[EXTRACTED INFORMATION Boundary: Start]

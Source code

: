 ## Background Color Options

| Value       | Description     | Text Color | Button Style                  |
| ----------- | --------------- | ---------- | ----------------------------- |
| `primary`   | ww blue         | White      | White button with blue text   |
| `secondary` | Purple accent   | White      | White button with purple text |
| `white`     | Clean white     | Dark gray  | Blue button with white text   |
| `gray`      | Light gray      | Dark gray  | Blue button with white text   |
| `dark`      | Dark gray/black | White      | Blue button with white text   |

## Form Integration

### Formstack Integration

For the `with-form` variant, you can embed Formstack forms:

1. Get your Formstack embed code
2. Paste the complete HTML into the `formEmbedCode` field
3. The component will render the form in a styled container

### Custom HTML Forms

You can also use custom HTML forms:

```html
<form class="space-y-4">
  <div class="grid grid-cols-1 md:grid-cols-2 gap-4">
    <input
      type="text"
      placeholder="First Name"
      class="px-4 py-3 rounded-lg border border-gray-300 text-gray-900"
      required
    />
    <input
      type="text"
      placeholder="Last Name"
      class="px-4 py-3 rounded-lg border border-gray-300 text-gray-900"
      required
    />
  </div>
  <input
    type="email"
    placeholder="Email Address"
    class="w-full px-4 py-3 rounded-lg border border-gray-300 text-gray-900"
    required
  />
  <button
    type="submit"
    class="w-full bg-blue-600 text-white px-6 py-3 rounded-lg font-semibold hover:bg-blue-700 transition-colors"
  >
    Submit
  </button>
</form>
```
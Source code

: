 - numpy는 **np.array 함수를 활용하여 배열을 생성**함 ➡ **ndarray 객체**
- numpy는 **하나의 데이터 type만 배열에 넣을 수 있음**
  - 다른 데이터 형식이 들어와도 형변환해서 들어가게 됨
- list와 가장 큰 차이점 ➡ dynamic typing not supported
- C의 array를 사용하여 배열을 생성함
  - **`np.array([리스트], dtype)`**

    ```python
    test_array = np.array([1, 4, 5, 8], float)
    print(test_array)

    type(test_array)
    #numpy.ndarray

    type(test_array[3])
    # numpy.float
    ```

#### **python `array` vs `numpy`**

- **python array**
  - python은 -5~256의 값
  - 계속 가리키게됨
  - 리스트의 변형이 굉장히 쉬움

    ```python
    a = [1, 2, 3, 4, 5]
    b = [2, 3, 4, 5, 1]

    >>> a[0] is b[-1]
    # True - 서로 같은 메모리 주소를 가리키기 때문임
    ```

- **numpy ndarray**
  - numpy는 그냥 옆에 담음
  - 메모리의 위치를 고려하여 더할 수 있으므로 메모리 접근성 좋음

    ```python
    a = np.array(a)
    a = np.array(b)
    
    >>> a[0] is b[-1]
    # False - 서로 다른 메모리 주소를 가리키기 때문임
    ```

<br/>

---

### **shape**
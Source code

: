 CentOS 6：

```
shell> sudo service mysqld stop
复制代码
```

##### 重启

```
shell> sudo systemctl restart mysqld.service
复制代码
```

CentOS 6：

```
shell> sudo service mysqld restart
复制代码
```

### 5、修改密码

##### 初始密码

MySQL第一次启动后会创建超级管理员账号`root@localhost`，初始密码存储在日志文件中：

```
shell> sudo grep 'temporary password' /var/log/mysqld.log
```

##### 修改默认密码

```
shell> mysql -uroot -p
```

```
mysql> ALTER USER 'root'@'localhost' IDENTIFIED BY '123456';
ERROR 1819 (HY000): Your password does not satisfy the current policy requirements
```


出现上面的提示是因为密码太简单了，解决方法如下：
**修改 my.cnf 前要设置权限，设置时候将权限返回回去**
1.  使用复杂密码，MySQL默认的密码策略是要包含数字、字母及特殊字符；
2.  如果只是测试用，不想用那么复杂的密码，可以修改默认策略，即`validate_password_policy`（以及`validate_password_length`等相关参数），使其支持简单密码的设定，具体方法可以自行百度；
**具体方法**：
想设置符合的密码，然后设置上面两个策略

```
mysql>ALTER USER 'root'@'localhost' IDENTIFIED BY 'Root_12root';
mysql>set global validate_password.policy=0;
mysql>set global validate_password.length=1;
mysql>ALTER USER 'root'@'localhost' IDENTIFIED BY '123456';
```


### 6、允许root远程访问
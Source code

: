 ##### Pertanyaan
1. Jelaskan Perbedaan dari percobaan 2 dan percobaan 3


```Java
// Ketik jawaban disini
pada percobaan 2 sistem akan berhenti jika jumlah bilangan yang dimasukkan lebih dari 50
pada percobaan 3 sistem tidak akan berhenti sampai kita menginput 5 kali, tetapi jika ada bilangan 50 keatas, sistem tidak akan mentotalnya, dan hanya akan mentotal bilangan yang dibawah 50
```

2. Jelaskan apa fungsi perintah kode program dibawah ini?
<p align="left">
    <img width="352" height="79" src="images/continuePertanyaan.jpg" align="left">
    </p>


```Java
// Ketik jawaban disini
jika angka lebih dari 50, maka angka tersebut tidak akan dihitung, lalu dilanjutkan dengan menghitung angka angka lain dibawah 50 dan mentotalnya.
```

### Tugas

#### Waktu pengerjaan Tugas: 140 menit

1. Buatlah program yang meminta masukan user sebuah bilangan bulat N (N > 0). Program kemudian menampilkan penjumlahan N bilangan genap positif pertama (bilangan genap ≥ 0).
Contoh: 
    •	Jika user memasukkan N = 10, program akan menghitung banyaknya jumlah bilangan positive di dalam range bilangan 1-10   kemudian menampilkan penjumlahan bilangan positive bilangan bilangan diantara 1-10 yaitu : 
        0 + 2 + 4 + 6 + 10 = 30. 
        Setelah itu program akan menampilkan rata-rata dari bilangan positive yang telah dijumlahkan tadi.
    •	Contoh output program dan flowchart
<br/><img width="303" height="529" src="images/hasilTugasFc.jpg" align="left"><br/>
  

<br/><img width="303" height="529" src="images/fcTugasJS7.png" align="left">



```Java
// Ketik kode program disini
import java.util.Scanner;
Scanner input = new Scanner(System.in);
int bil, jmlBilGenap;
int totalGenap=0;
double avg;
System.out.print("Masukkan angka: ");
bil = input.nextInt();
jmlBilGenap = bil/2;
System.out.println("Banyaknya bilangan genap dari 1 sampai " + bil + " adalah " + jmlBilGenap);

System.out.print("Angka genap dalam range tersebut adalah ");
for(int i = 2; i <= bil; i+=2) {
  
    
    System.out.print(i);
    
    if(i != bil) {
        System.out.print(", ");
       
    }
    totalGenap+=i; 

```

[EXTRACTED INFORMATION Boundary: End]

→ **TASK ITEM**: When you repeat the data, keep each line exactly as given.

→ **THE ANSWER**:
Source code

: ## Background Color Options

| Value       | Description     | Text Color | Button Style                  |
| ----------- | --------------- | ---------- | ----------------------------- |
| `primary`   | ww blue         | White      | White button with blue text   |
| `secondary` | Purple accent   | White      | White button with purple text |
| `white`     | Clean white     | Dark gray  | Blue button with white text   |
| `gray`      | Light gray      | Dark gray  | Blue button with white text   |
| `dark`      | Dark gray/black | White      | Blue button with white text   |

## Form Integration

### Formstack Integration

For the `with-form` variant, you can embed Formstack forms:

1. Get your Formstack embed code
2. Paste the complete HTML into the `formEmbedCode` field
3. The component will render the form in a styled container

### Custom HTML Forms

You can also use custom HTML forms:

```html
<form class="space-y-4">
  <div class="grid grid-cols-1 md:grid-cols-2 gap-4">
    <input
      type="text"
      placeholder="First Name"
      class="px-4 py-3 rounded-lg border border-gray-300 text-gray-900"
      required
    />
    <input
      type="text"
      placeholder="Last Name"
      class="px-4 py-3 rounded-lg border border-gray-300 text-gray-900"
      required
    />
  </div>
  <input
    type="email"
    placeholder="Email Address"
    class="w-full px-4 py-3 rounded-lg border border-gray-300 text-gray-900"
    required
  />
  <button
    type="submit"
    class="w-full bg-blue-600 text-white px-6 py-3 rounded-lg font-semibold hover:bg-blue-700 transition-colors"
  >
    Submit
  </button>
</form>
```
Source code

: - numpy는 **np.array 함수를 활용하여 배열을 생성**함 ➡ **ndarray 객체**
- numpy는 **하나의 데이터 type만 배열에 넣을 수 있음**
  - 다른 데이터 형식이 들어와도 형변환해서 들어가게 됨
- list와 가장 큰 차이점 ➡ dynamic typing not supported
- C의 array를 사용하여 배열을 생성함
  - **`np.array([리스트], dtype)`**

    ```python
    test_array = np.array([1, 4, 5, 8], float)
    print(test_array)

    type(test_array)
    #numpy.ndarray

    type(test_array[3])
    # numpy.float
    ```

#### **python `array` vs `numpy`**

- **python array**
  - python은 -5~256의 값
  - 계속 가리키게됨
  - 리스트의 변형이 굉장히 쉬움

    ```python
    a = [1, 2, 3, 4, 5]
    b = [2, 3, 4, 5, 1]

    >>> a[0] is b[-1]
    # True - 서로 같은 메모리 주소를 가리키기 때문임
    ```

- **numpy ndarray**
  - numpy는 그냥 옆에 담음
  - 메모리의 위치를 고려하여 더할 수 있으므로 메모리 접근성 좋음

    ```python
    a = np.array(a)
    a = np.array(b)
    
    >>> a[0] is b[-1]
    # False - 서로 다른 메모리 주소를 가리키기 때문임
    ```

<br/>

---

### **shape**
Source code

: CentOS 6：

```
shell> sudo service mysqld stop
复制代码
```

##### 重启

```
shell> sudo systemctl restart mysqld.service
复制代码
```

CentOS 6：

```
shell> sudo service mysqld restart
复制代码
```

### 5、修改密码

##### 初始密码

MySQL第一次启动后会创建超级管理员账号`root@localhost`，初始密码存储在日志文件中：

```
shell> sudo grep 'temporary password' /var/log/mysqld.log
```

##### 修改默认密码

```
shell> mysql -uroot -p
```

```
mysql> ALTER USER 'root'@'localhost' IDENTIFIED BY '123456';
ERROR 1819 (HY000): Your password does not satisfy the current policy requirements
```


出现上面的提示是因为密码太简单了，解决方法如下：
**修改 my.cnf 前要设置权限，设置时候将权限返回回去**
1.  使用复杂密码，MySQL默认的密码策略是要包含数字、字母及特殊字符；
2.  如果只是测试用，不想用那么复杂的密码，可以修改默认策略，即`validate_password_policy`（以及`validate_password_length`等相关参数），使其支持简单密码的设定，具体方法可以自行百度；
**具体方法**：
想设置符合的密码，然后设置上面两个策略

```
mysql>ALTER USER 'root'@'localhost' IDENTIFIED BY 'Root_12root';
mysql>set global validate_password.policy=0;
mysql>set global validate_password.length=1;
mysql>ALTER USER 'root'@'localhost' IDENTIFIED BY '123456';
```


### 6、允许root远程访问
Source code

: ##### Pertanyaan
1. Jelaskan Perbedaan dari percobaan 2 dan percobaan 3


```Java
// Ketik jawaban disini
pada percobaan 2 sistem akan berhenti jika jumlah bilangan yang dimasukkan lebih dari 50
pada percobaan 3 sistem tidak akan berhenti sampai kita menginput 5 kali, tetapi jika ada bilangan 50 keatas, sistem tidak akan mentotalnya, dan hanya akan mentotal bilangan yang dibawah 50
```

2. Jelaskan apa fungsi perintah kode program dibawah ini?
<p align="left">
    <img width="352" height="79" src="images/continuePertanyaan.jpg" align="left">
    </p>


```Java
// Ketik jawaban disini
jika angka lebih dari 50, maka angka tersebut tidak akan dihitung, lalu dilanjutkan dengan menghitung angka angka lain dibawah 50 dan mentotalnya.
```

### Tugas

#### Waktu pengerjaan Tugas: 140 menit

1. Buatlah program yang meminta masukan user sebuah bilangan bulat N (N > 0). Program kemudian menampilkan penjumlahan N bilangan genap positif pertama (bilangan genap ≥ 0).
Contoh: 
    •	Jika user memasukkan N = 10, program akan menghitung banyaknya jumlah bilangan positive di dalam range bilangan 1-10   kemudian menampilkan penjumlahan bilangan positive bilangan bilangan diantara 1-10 yaitu : 
        0 + 2 + 4 + 6 + 10 = 30. 
        Setelah itu program akan menampilkan rata-rata dari bilangan positive yang telah dijumlahkan tadi.
    •	Contoh output program dan flowchart
<br/><img width="303" height="529" src="images/hasilTugasFc.jpg" align="left"><br/>
  

<br/><img width="303" height="529" src="images/fcTugasJS7.png" align="left">



```Java
// Ketik kode program disini
import java.util.Scanner;
Scanner input = new Scanner(System.in);
int bil, jmlBilGenap;
int totalGenap=0;
double avg;
System.out.print("Masukkan angka: ");
bil = input.nextInt();
jmlBilGenap = bil/2;
System.out.println("Banyaknya bilangan genap dari 1 sampai " + bil + " adalah " + jmlBilGenap);

System.out.print("Angka genap dalam range tersebut adalah ");
for(int i = 2; i <= bil; i+=2) {
  
    
    System.out.print(i);
    
    if(i != bil) {
        System.out.print(", ");
       
    }
    totalGenap+=i; 

```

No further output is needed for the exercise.